• [Goal of the exercise]:
Reproduce every record below exactly, without the pictures.

══ Listed entries

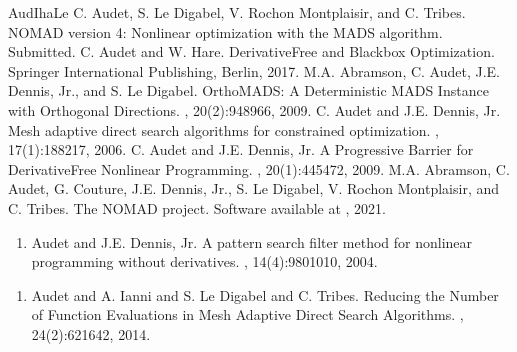 \documentclass[letterpaper,10pt,english]{sphinxmanual}
\begin{document}
\begin{sphinxthebibliography}{AudIhaLe}
\sphinxAtStartPar
C. Audet, S. Le Digabel, V. Rochon Montplaisir, and C. Tribes.
NOMAD version 4: Nonlinear optimization with the MADS algorithm.
Submitted.
\sphinxAtStartPar
C. Audet and W. Hare.
Derivative\sphinxhyphen{}Free and Blackbox Optimization.
Springer International Publishing, Berlin, 2017.
\sphinxAtStartPar
M.A. Abramson, C. Audet, J.E. Dennis, Jr., and S. Le Digabel.
OrthoMADS: A Deterministic MADS Instance with Orthogonal Directions.
, 20(2):948\textendash{}966, 2009.
\sphinxAtStartPar
C. Audet and J.E. Dennis, Jr.
Mesh adaptive direct search algorithms for constrained optimization.
, 17(1):188\textendash{}217, 2006.
\sphinxAtStartPar
C. Audet and J.E. Dennis, Jr.
A Progressive Barrier for Derivative\sphinxhyphen{}Free Nonlinear Programming.
, 20(1):445\textendash{}472, 2009.
\sphinxAtStartPar
M.A. Abramson, C. Audet, G. Couture, J.E. Dennis, Jr., S. Le Digabel, V. Rochon Montplaisir, and C. Tribes. The NOMAD project. Software available at , 2021.
\begin{enumerate}
%
\setcounter{enumi}{2}
\item {} 
\sphinxAtStartPar
Audet and J.E. Dennis, Jr. A pattern search filter method for nonlinear programming without derivatives. , 14(4):980\textendash{}1010, 2004.

\end{enumerate}
\begin{enumerate}
%
\setcounter{enumi}{2}
\item {} 
\sphinxAtStartPar
Audet and A. Ianni and S. Le Digabel and C. Tribes. Reducing the Number of Function Evaluations in Mesh Adaptive Direct Search Algorithms. , 24(2):621\sphinxhyphen{}642, 2014.


\end{enumerate}
\end{sphinxthebibliography}
\end{document}
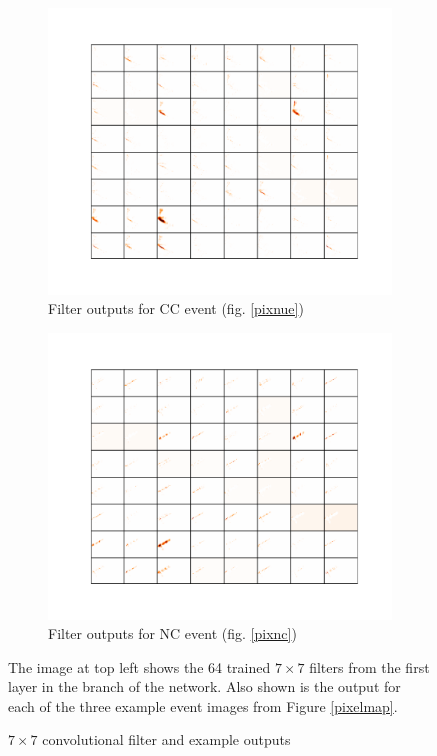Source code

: \begin{figure}[t]
\begin{center}
\begin{subfigure}[b]{0.49\textwidth}
\includegraphics[width=\textwidth]{figures/cnn/feat1_truetype6_caltype6_event155_y.pdf}
\vspace{-20pt}
\caption*{Filter outputs for \nue CC event (fig. \ref{pixnue})}
\end{subfigure}
\begin{subfigure}[b]{0.49\textwidth}
\includegraphics[width=\textwidth]{figures/cnn/feat1_truetype13_caltype6_event144_y.pdf}
\caption*{Filter outputs for NC event (fig. \ref{pixnc})}
\end{subfigure}
\end{center}

\caption{$7\times7$ convolutional filter and example outputs}{The image at top
left shows the 64 trained $7\times7$ filters from the first layer in the \yview
branch of the network.  Also shown is the output for each of the three example
event images from Figure \ref{pixelmap}.}
\label{convexamples}
\end{figure}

════

• [Result for this exercise]:
 \documentclass[letterpaper,10pt,english]{sphinxmanual}
\begin{document}
\begin{sphinxthebibliography}{AudIhaLe}
\sphinxAtStartPar
C. Audet, S. Le Digabel, V. Rochon Montplaisir, and C. Tribes.
NOMAD version 4: Nonlinear optimization with the MADS algorithm.
Submitted.
\sphinxAtStartPar
C. Audet and W. Hare.
Derivative\sphinxhyphen{}Free and Blackbox Optimization.
Springer International Publishing, Berlin, 2017.
\sphinxAtStartPar
M.A. Abramson, C. Audet, J.E. Dennis, Jr., and S. Le Digabel.
OrthoMADS: A Deterministic MADS Instance with Orthogonal Directions.
, 20(2):948\textendash{}966, 2009.
\sphinxAtStartPar
C. Audet and J.E. Dennis, Jr.
Mesh adaptive direct search algorithms for constrained optimization.
, 17(1):188\textendash{}217, 2006.
\sphinxAtStartPar
C. Audet and J.E. Dennis, Jr.
A Progressive Barrier for Derivative\sphinxhyphen{}Free Nonlinear Programming.
, 20(1):445\textendash{}472, 2009.
\sphinxAtStartPar
M.A. Abramson, C. Audet, G. Couture, J.E. Dennis, Jr., S. Le Digabel, V. Rochon Montplaisir, and C. Tribes. The NOMAD project. Software available at , 2021.
\begin{enumerate}
%
\setcounter{enumi}{2}
\item {} 
\sphinxAtStartPar
Audet and J.E. Dennis, Jr. A pattern search filter method for nonlinear programming without derivatives. , 14(4):980\textendash{}1010, 2004.

\end{enumerate}
\begin{enumerate}
%
\setcounter{enumi}{2}
\item {} 
\sphinxAtStartPar
Audet and A. Ianni and S. Le Digabel and C. Tribes. Reducing the Number of Function Evaluations in Mesh Adaptive Direct Search Algorithms. , 24(2):621\sphinxhyphen{}642, 2014.


\end{enumerate}
\end{sphinxthebibliography}
\end{document}
Source code

: \begin{figure}[t]
\begin{center}
\begin{subfigure}[b]{0.49\textwidth}
\includegraphics[width=\textwidth]{figures/cnn/feat1_truetype6_caltype6_event155_y.pdf}
\vspace{-20pt}
\caption*{Filter outputs for \nue CC event (fig. \ref{pixnue})}
\end{subfigure}
\begin{subfigure}[b]{0.49\textwidth}
\includegraphics[width=\textwidth]{figures/cnn/feat1_truetype13_caltype6_event144_y.pdf}
\caption*{Filter outputs for NC event (fig. \ref{pixnc})}
\end{subfigure}
\end{center}

\caption{$7\times7$ convolutional filter and example outputs}{The image at top
left shows the 64 trained $7\times7$ filters from the first layer in the \yview
branch of the network.  Also shown is the output for each of the three example
event images from Figure \ref{pixelmap}.}
\label{convexamples}
\end{figure}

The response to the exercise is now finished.